When home sales are down when seasonally adjusted, as well as home sales are down year over year, it’s a clear sign that a housing market correction may be happening, and this makes perfect sense.
Think about it. If real estate suddenly didn’t become as attractive due to higher mortgage rates and/or a slowing economy, fewer people would buy homes. This would show up in the home sales numbers.
Although we can’t expect a new record for homes sold each and every year, when home sales are sharply down several months in a row, there’s a strong indication that a correction may be occurring.
The number of active listings Is an important sign of any healthy real estate market. You want there to be enough active listings to satisfy interested homebuyers.

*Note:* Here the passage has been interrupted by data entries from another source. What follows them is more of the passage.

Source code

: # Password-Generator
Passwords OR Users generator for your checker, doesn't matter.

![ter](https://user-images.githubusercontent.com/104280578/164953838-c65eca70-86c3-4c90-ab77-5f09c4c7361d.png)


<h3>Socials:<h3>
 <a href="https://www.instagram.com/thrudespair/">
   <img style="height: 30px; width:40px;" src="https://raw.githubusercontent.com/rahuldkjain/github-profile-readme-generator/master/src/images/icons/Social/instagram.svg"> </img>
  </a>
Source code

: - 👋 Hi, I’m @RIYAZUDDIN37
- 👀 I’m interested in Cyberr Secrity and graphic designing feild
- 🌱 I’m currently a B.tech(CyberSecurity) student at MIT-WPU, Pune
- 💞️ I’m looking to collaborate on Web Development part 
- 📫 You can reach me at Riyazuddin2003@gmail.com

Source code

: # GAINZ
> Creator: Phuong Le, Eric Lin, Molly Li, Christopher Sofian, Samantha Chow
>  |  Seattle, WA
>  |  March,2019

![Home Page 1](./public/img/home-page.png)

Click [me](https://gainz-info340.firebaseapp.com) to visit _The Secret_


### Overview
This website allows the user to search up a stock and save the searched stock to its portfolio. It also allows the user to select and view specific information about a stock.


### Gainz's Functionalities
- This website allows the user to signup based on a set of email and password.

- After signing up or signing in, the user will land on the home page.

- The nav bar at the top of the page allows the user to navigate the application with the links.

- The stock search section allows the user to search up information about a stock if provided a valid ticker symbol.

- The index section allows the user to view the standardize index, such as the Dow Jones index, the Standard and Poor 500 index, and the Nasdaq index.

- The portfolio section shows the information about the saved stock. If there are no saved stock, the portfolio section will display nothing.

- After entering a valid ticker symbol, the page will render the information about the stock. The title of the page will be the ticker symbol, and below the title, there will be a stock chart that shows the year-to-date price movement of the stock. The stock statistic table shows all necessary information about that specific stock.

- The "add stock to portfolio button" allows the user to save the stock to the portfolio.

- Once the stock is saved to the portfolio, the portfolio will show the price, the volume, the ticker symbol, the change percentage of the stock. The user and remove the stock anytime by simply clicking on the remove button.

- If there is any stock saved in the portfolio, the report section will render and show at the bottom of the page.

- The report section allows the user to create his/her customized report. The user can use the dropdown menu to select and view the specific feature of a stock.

Otherwise, you get what Toronto and Vancouver had been experiencing for quite some time, a seller’s market.
A seller’s market is no fun for buyers and sellers alike. It’s no fun for buyers because it means that there is a scarcity of listings, resulting in higher home prices and more bidding wars. It’s no fun for sellers because if you’re a seller who wants to buy a home first before listing your property, this can only add to the lack of active listings.
When there are roughly the right number of buyers and sellers, we get what is called a balanced market. This means that there is no clear advantage for buyers or sellers. Both buyers and sellers are pretty evenly matched.
Then we get what is called a buyer’s market. This is a clear indication that a market correction is upon us. With a buyer’s market, the supply of homes for sale exceeds the demand. Under this scenario, the number of active listings would go up, as there aren’t enough interested buyers to purchase them.
A buyer’s market can be especially problematic if you chose to buy a home first and sell after. When the market turns like this, you could be caught in between a rock and a hard place. You could be forced to sell your home for less than you planned to. If that happens, it’s a clear sign a correction is underway.
Closely related to the number of active listings is days on market. Days on market is simply the number of days an active listing remains on the market before selling.
Seller’s Market
In a seller’s market, when there are more buyers than sellers, days on market tends to be a lot fewer. The reason for this is that when a new listing comes up, everyone rushes to make an offer on it. Some people even make pre-emptive offers and the property is sold before it officially goes for sale on the MLS.
Balanced Market
In a balanced market, buyers have more time to think about a property. In a balanced market, days on market might be between 20 days and 30 days.
If a real estate market correction is underway, that’s when you might see days on market of 30 days to 45 days, or even longer. This means that sellers are having a much more difficult time selling their home.